Such specifics should be being developed elsewhere (in heprez repository for example).

Some generic extfun will be needed however, so probably best to have an umbrella
resolver that handles

* dynamic resolver loading
* hands out resolve requests based on namespace uri.

See ~/env/dlfcn for tutorial of dlopen technique, the proxy registration 
approach described could be used to register per-library namespace keyed resolvers
which the umbrella resolver which lives in global main manages in a map.
 
* http://www.faqs.org/docs/Linux-mini/C++-dlopen.html


Steps to add a C++ extension function
----------------------------------------

#. implement in ``extfun.{cc,hh}`` 
#. add argument signature to ``extresolve.cc``
#. build C++ qxml with ``make``
#. add test calls to ``test/ext.xq`` that exercise the extension


Steps to make C++ extension available from python main XQueries
----------------------------------------------------------------

#. setup swig wrapping in ``extfun.i``

Using the python API
----------------------

Very close to C++, but not the same need to examine::

    vi /opt/local/Library/Frameworks/Python.framework/Versions/2.5/lib/python2.5/site-packages/dbxml.py
    or dbxml-py 

Using C++ API
---------------

.. warning:: DB XML docs have mismatches to header signatures, **trust headers above documentation**

Get there quick with dbxml-cpp

Using dbxml shell
------------------

A script containg dbxml commands can save some typing::

	cat  hfagc.dbxml

	openContainer /tmp/hfagc/hfagc_system.dbxml
	addAlias sys
	openContainer /tmp/hfagc/hfagc.dbxml
	addAlias hfc

::

	simon:qxml blyth$ dbxml -h /tmp/dbxml -s hfagc.dbxml
	Joined existing environment

	dbxml> query 'collection("dbxml:/sys")'
	stdin:1: query failed, Error: Cannot resolve container: sys.  Container not open and auto-open is not enabled.  Container may not exist.

	dbxml>  query 'collection("dbxml:/hfc")'
	226 objects returned for eager expression 'collection("dbxml:/hfc")'



dbxml shell as debugging tool
--------------------------------

It can be very useful to use the dbxml shell for debugging without all the conveniences of qxml
getting in the way.
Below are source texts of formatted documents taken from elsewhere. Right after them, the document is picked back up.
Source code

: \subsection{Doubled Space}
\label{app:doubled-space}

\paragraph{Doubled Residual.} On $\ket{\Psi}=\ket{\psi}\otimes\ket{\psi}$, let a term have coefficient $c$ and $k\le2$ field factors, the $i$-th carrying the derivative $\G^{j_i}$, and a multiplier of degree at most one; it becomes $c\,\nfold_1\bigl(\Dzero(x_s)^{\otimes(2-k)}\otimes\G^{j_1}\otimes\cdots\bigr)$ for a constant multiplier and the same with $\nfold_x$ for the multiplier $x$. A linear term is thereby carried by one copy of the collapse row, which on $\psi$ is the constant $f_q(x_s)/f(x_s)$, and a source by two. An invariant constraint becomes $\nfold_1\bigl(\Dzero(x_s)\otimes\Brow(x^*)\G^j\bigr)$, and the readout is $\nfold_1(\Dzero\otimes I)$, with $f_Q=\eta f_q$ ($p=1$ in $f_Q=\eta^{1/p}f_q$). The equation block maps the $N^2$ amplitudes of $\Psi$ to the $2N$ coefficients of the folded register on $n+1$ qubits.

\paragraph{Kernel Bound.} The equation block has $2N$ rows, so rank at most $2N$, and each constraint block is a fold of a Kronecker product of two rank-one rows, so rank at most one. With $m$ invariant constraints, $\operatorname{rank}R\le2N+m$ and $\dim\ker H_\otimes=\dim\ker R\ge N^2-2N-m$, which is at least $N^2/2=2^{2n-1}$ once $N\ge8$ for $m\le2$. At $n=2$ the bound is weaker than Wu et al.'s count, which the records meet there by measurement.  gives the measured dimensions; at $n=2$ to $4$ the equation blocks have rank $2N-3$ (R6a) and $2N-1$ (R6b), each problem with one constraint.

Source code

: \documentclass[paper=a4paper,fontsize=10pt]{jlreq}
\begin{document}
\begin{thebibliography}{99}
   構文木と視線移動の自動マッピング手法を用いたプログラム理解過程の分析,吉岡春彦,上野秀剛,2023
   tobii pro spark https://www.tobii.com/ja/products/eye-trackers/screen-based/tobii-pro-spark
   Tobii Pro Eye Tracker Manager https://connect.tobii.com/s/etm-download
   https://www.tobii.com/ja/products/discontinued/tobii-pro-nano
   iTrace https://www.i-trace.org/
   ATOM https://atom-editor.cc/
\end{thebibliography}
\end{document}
For example whilst debugging a single resource transfer script found that 
it seemed to transfer OK but created invisible docs from the point of view of qxml queries like::

    echo 'for $a in collection("sys") return $a/dbxml:metadata("dbxml:name")' | qxml -
    echo 'for $a in collection("sys") return $a/dbxml:metadata("exist:name")' | qxml -


environment
------------

::

    simon:dayabay blyth$ dbxml -h /tmp/dbxml
    -bash: dbxml: command not found
    simon:dayabay blyth$ db-
    simon:dayabay blyth$ bdbxml-
    simon:dayabay blyth$ dbxml -h /tmp/dbxml
    Joined existing environment

    dbxml> 

Examples
---------

Checking with dbxml shell (**have observed inconsistencies when not using the same envdir as qxml**)::

   dbxml -h /tmp/dbxml
   Joined existing environment

   dbxml> openContainer /tmp/hfagc/hfagc_system.dbxml
   dbxml> query 'for $a in collection() return $a/dbxml:metadata("dbxml:name")'
   16 objects returned for eager expression 'for $a in collection() return $a/dbxml:metadata("dbxml:name")'

   dbxml> print
   pdgs.xml
   pdg.xml
   ...

   dbxml> getDocument lhcb_winter2011_BcX.xml
   1 documents found

   dbxml> print 
   <rez:rez xmlns:rez="http://hfag.phys.ntu.edu.tw/hfagc/rez" xmlns:exist="http://exist.sourceforge.net/NS/exist" exist:id="1" exist:source="/db/test/lhcb_winter2011_BcX.xml">
	    <rez:header mode="pro" time="2012-04-08T00:36:44.088+0800" stamp="1333816604088" stamp_hash="ixml:content-hash:lhcb_winter2011_BcX.xml/db/hfagc/lhcb/yasmine/lhcb_winter2011_BcX.xmlyasminelhcb2012-04-08T00:21:26.978+08:001.0-dev/data/heprez/install/exist/eXist-snapshot-20051026/unpack/4" stamp_id="2" stamp_source="/db/hfagc/lhcb/yasmine/lhcb_winter2011_BcX.xml">
		<rez:origin>
                ...


Hmm, hfagc system container empty
----------------------------------- 

::

    simon:dayabay blyth$ dbxml -h /tmp/dbxml
    Joined existing environment

    dbxml>  openContainer /tmp/hfagc/hfagc_system.dbxml

    dbxml> query 'for $a in collection() return $a/dbxml:metadata("dbxml:name")'
    0 objects returned for eager expression 'for $a in collection() return $a/dbxml:metadata("dbxml:name")'

    dbxml> print

    dbxml> openContainer /tmp/hfagc/hfagc.dbxml

    dbxml>  query 'for $a in collection() return $a/dbxml:metadata("dbxml:name")'
    256 objects returned for eager expression 'for $a in collection() return $a/dbxml:metadata("dbxml:name")'

    dbxml> print
    /babar/cecilia/b0d0kpi.xml
    /babar/cecilia/b0dsa02.xml
    /babar/cecilia/b0dspi.xml
    /babar/cecilia/b0dsstardstar.xml
    ...




Observations on Berkeley DB XML XQuerying
-------------------------------------------

#. ``document-uri(root($smth))``  fails to provide the originating uri in more involved querying 
     * suspect a steps removed effect (fragments of fragments loose touch with their roots)
     * dbxml:metadata("dbxml:name",$smth)  seems to work OK without need to ``root`` up to the doc.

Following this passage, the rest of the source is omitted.